Stan Collymore suggests David Moyes’ stock has fallen, that he is not the man to bring high-pressing, high-octane football to West Ham and that the Scot is struggling to win over fans as the Hammers face a battle to find consistency in their Premier League performances:
The infrastructure is all in place at West Ham. They have a modern stadium with good facilities, a fan base which wants to buy into what they do, and a decent squad as well. If you cherry-picked at least four of their players, maybe even six or seven, you’d have the nucleus of a side well capable of looking at the top half of the table rather than the bottom next season.
So the major question for me now is whether or not David Moyes is the man to lead them again next season.
And, if so, can he, along with co-owners David Sullivan and David Gold, turn the Hammers into the sort of club West Brom and Stoke had become before this season?
The sort of club which consistently finishes ninth, 10th, 11th or 12th over four or five seasons. A lot of Moyes’ admirers will say that’s exactly where he will be pitching them but I still don’t know if I’d keep him on. Fans want high-pressing, high-octane football these days because they see it from the top sides every week on Match Of The Day and when that happens it quickly becomes a trend.
The knock-on effect when styles change is that, all of a sudden, people like Tony Pulis, Sam Allardyce and Alan Pardew can begin to look like football dinosaurs.
And at the moment I’m not convinced people see Moyes in a different light. Is he a really good organisational manager who can put out teams which create chances and score goals?
Or is he a grind-it-out merchant, a manager who guarantees fans 19 home games of little entertainment? At times at Everton he suggested he was the former but since then his stock has fallen. That’s something Sullivan and Gold have to seriously take into consideration. They are rather conservative, that pair – remember the way they stuck with Allardyce – and I’m sure they will be thinking, ‘We need stability here’.

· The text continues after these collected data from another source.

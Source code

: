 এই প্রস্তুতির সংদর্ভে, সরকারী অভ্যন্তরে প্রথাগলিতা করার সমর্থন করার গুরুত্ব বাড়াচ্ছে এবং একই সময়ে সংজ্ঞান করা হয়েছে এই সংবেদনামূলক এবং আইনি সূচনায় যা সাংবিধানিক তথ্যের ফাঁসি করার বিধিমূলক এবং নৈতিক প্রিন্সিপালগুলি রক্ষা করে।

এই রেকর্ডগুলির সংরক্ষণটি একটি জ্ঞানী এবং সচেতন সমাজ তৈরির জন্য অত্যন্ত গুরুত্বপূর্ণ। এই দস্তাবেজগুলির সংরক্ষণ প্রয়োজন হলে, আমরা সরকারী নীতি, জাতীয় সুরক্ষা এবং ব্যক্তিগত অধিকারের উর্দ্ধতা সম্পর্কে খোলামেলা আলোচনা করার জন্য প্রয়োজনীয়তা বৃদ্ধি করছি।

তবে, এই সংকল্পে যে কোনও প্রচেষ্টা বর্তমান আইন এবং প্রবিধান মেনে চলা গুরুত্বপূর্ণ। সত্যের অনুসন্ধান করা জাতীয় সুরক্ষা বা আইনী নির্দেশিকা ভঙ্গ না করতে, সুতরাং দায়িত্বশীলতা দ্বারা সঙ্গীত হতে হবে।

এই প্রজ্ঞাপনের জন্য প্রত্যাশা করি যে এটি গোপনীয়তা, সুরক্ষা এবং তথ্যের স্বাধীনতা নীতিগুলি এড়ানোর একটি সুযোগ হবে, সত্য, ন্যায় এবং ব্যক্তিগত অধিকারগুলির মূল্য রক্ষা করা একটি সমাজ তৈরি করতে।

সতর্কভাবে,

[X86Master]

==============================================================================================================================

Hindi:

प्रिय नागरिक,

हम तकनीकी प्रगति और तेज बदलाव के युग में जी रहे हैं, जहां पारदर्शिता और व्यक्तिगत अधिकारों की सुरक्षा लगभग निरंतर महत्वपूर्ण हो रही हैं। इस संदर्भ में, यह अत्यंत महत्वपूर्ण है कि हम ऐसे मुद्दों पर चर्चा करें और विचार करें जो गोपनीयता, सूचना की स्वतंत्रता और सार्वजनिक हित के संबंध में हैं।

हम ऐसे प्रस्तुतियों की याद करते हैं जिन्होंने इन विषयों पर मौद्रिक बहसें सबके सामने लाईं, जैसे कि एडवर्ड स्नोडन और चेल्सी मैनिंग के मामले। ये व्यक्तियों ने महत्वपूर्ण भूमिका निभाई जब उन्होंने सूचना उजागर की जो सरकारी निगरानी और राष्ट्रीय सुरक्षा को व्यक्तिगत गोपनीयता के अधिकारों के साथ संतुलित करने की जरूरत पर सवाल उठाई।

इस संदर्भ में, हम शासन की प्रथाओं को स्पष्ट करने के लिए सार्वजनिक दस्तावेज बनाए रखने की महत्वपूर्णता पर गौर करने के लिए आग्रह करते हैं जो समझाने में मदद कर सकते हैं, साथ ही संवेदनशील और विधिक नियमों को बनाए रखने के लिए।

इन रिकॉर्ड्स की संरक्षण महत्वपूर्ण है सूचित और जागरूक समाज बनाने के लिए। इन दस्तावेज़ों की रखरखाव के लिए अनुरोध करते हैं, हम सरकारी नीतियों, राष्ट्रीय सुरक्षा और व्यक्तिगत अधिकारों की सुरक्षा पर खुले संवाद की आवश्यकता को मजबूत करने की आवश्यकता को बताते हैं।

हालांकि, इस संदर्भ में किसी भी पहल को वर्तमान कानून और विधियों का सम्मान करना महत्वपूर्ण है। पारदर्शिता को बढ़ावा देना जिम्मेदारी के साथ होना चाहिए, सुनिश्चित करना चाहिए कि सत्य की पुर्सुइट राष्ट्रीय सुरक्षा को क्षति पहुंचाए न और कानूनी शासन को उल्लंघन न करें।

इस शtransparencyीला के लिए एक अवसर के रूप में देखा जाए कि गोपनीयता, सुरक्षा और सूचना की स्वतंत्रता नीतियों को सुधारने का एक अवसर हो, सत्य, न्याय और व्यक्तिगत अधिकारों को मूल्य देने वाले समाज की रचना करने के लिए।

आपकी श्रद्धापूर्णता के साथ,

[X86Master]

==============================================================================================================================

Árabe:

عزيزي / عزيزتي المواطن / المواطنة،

They realise there is a lot of money to be lost and they like money, they like being in the Premier League, they like to wear the fur jackets.
Their history suggests that, unless there is a candidate who springs out of nowhere, who is young, aggressive and passionate, who can get West Ham fans behind them, and who has a proven track record of signing quality players, they will stick with what they know. And that will mean a thumbs-up for Moyes.
The problem for West Ham is that the teams coming up from the Championship this season will all have a lot of dough, and not just Premier League dough, either.
Wolves and Cardiff have seriously wealthy backers, as have some of the clubs aiming for the play-offs, and all will be further competition for the Hammers.
That level of competition could ultimately be West Ham’s downfall. The arrival of three teams with huge financial clout could push them closer to the Premier League trapdoor in the next couple of seasons. I’m sure Sullivan and Gold will take all that into consideration. What I would like to see from them at the end of this season – this is assuming they stay up, which I’m certain they will – is a statement of intent, a clear signal of their hopes for the future. That would provide transparency for supporters, something that’s been missing, and it would be good for the fans to realise what the club’s ambitions are.
They also need to address the stadium and get the crowd closer to the pitch, even if it means spending a few million quid to get it right.
On the pitch, survival will all boil down to their remaining six fixtures and, if I were at the training ground, I’d be banging the drum about the home games. They have four of them – the mantra will be, ‘Win the home games and try to nick points away if you can’. And if West Ham get it right, as they did against Southampton in their last home match, they’ll be safe sooner rather than later.